I wish to applaud the pharmacists’ association for taking the very responsible stand to curtail the abuse of codeine amongst our youth. This stand should be supported nationally by pharmacists and the medical profession and as well as the community.
The Western Cape branch of the South African Medical Association has recently written to the Medicines Control Council requesting the rescheduling of codeine containing substances because of the growing prevalence of codeine abuse amongst our youth.
Having dealt with a number of patients with codeine addiction I have learnt that many patients are unaware that they are addicted to codeine. They buy codeine containing tablets on regular basis with the erroneous belief that they are treating their headaches. Some of them can be addicted to as many as 500 codeine containing tablets a month.
Codeine, being an opiate, can lead to severe headaches once it starts withdrawing because the brain is starving for the codeine. It is for this reason most people addicted to codeine would wake up with severe rebound headaches after their bedtime dose starts to withdraw. This leads to a poor quality of sleep; poor work performance; a feeling of irritability and in some case a feeling of depression.
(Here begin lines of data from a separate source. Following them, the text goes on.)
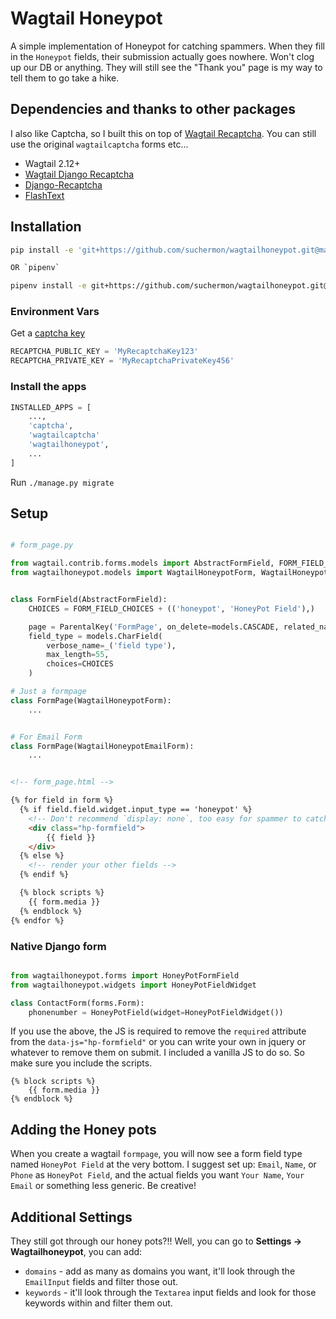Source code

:# Wagtail Honeypot

A simple implementation of Honeypot for catching spammers. When they fill in the `Honeypot` fields, their submission actually goes nowhere. Won't clog up our DB or anything. They will still see the "Thank you" page is my way to tell them to go take a hike.

## Dependencies and thanks to other packages

I also like Captcha, so I built this on top of [Wagtail Recaptcha](https://github.com/springload/wagtail-django-recaptcha). You can still use the original `wagtailcaptcha` forms etc...

* Wagtail 2.12+
* [Wagtail Django Recaptcha](https://github.com/springload/wagtail-django-recaptcha)
* [Django-Recaptcha](https://github.com/praekelt/django-recaptcha)
* [FlashText](https://flashtext.readthedocs.io/)

## Installation

```bash
pip install -e 'git+https://github.com/suchermon/wagtailhoneypot.git@master#egg=wagtailhoneypot'

OR `pipenv`

pipenv install -e git+https://github.com/suchermon/wagtailhoneypot.git@master#egg=wagtailhoneypot
```

### Environment Vars

Get a [captcha key](https://www.google.com/recaptcha/admin/create)

```python
RECAPTCHA_PUBLIC_KEY = 'MyRecaptchaKey123'
RECAPTCHA_PRIVATE_KEY = 'MyRecaptchaPrivateKey456'
```

### Install the apps

```python
INSTALLED_APPS = [
    ...,
    'captcha',
    'wagtailcaptcha'
    'wagtailhoneypot',
    ...
]
```

Run `./manage.py migrate`

## Setup

```python

# form_page.py

from wagtail.contrib.forms.models import AbstractFormField, FORM_FIELD_CHOICES
from wagtailhoneypot.models import WagtailHoneypotForm, WagtailHoneypotEmailForm


class FormField(AbstractFormField):
    CHOICES = FORM_FIELD_CHOICES + (('honeypot', 'HoneyPot Field'),)

    page = ParentalKey('FormPage', on_delete=models.CASCADE, related_name='form_fields')
    field_type = models.CharField(
        verbose_name=_('field type'),
        max_length=55,
        choices=CHOICES
    )

# Just a formpage
class FormPage(WagtailHoneypotForm):
    ...


# For Email Form
class FormPage(WagtailHoneypotEmailForm):
    ...
```

```html

<!-- form_page.html -->

{% for field in form %}
  {% if field.field.widget.input_type == 'honeypot' %}
    <!-- Don't recommend `display: none`, too easy for spammer to catch that. See hp_form.css for example -->
    <div class="hp-formfield">
        {{ field }}
    </div>
  {% else %}
    <!-- render your other fields -->
  {% endif %}

  {% block scripts %}
    {{ form.media }}
  {% endblock %}
{% endfor %}
```


### Native Django form

```python

from wagtailhoneypot.forms import HoneyPotFormField
from wagtailhoneypot.widgets import HoneyPotFieldWidget

class ContactForm(forms.Form):
    phonenumber = HoneyPotField(widget=HoneyPotFieldWidget())

```

If you use the above, the JS is required to remove the `required` attribute from the `data-js="hp-formfield"` or you can write your own in jquery or whatever to remove them on submit. I included a vanilla JS to do so. So make sure you include the scripts.


```
{% block scripts %}
    {{ form.media }}
{% endblock %}
```

## Adding the Honey pots

When you create a wagtail `formpage`, you will now see a form field type named `HoneyPot Field` at the very bottom. I suggest set up: `Email`, `Name`, or `Phone` as `HoneyPot Field`, and the actual fields you want `Your Name`, `Your Email` or something less generic. Be creative!

## Additional Settings

They still got through our honey pots?!! Well, you can go to **Settings -> Wagtailhoneypot**, you can add:

* `domains` - add as many as domains you want, it'll look through the `EmailInput` fields and filter those out.
* `keywords` - it'll look through the `Textarea` input fields and look for those keywords within and filter them out.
People addicted to small doses of codeine tablets can be safely weaned off their codeine with intensive psycho-education. Patients with severe codeine addiction can be treated with safe opiod replacement therapies.
Parents are strongly urged to watch out for signs of addiction in their children. Some of the signs would be asking for extra pocket money, lying, becoming argumentative, grades dropping, truancy, large and unexplainable number empty codeine cough syrup bottles and empty packets of codeine tablets not just in the kitchen bin but in the bottom of big black wheelie bins.